Read through the listing below, and copy every line where the string "feasible" appears.

**INFORMATION PROVIDED:**
........

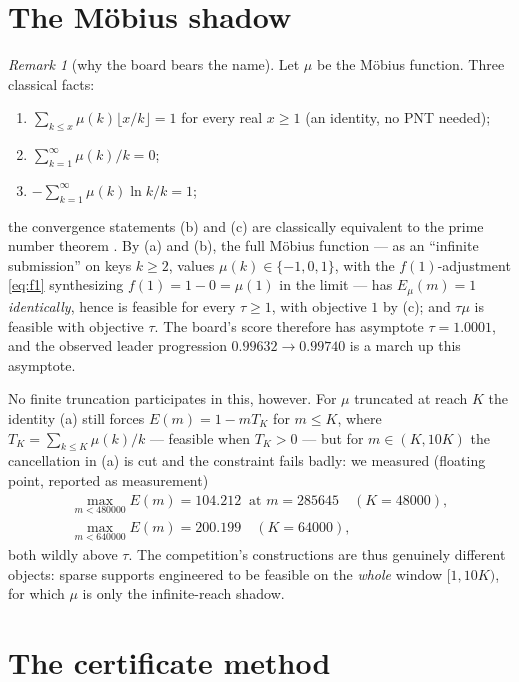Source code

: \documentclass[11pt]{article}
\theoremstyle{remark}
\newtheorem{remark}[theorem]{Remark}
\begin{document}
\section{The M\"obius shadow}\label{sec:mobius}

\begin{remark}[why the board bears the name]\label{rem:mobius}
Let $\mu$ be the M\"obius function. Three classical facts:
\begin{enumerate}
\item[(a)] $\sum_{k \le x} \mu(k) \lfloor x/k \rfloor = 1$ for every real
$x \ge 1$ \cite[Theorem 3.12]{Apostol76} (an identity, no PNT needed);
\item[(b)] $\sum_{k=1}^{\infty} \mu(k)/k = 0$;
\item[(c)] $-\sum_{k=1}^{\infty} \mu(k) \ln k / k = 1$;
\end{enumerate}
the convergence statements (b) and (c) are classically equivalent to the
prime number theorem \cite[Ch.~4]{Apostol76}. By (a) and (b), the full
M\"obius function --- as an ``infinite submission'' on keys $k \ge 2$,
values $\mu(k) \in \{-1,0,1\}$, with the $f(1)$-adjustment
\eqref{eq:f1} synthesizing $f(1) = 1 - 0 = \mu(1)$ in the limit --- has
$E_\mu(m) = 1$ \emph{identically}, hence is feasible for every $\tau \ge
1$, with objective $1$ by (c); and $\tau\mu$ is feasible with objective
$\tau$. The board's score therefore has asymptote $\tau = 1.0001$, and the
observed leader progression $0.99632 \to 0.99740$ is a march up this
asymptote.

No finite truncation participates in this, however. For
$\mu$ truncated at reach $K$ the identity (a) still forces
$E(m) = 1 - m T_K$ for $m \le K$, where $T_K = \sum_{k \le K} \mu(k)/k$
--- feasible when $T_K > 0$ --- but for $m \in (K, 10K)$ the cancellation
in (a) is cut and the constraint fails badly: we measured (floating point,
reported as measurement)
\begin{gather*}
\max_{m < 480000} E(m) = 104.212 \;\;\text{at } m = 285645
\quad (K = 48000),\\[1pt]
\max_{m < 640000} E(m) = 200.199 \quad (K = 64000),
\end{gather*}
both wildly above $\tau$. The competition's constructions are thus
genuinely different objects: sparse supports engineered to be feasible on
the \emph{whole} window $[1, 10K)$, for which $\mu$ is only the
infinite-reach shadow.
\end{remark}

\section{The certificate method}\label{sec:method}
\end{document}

........

**SOLUTION FOR THIS EXERCISE:**
$E_\mu(m) = 1$ \emph{identically}, hence is feasible for every $\tau \ge
1$, with objective $1$ by (c); and $\tau\mu$ is feasible with objective
--- feasible when $T_K > 0$ --- but for $m \in (K, 10K)$ the cancellation
genuinely different objects: sparse supports engineered to be feasible on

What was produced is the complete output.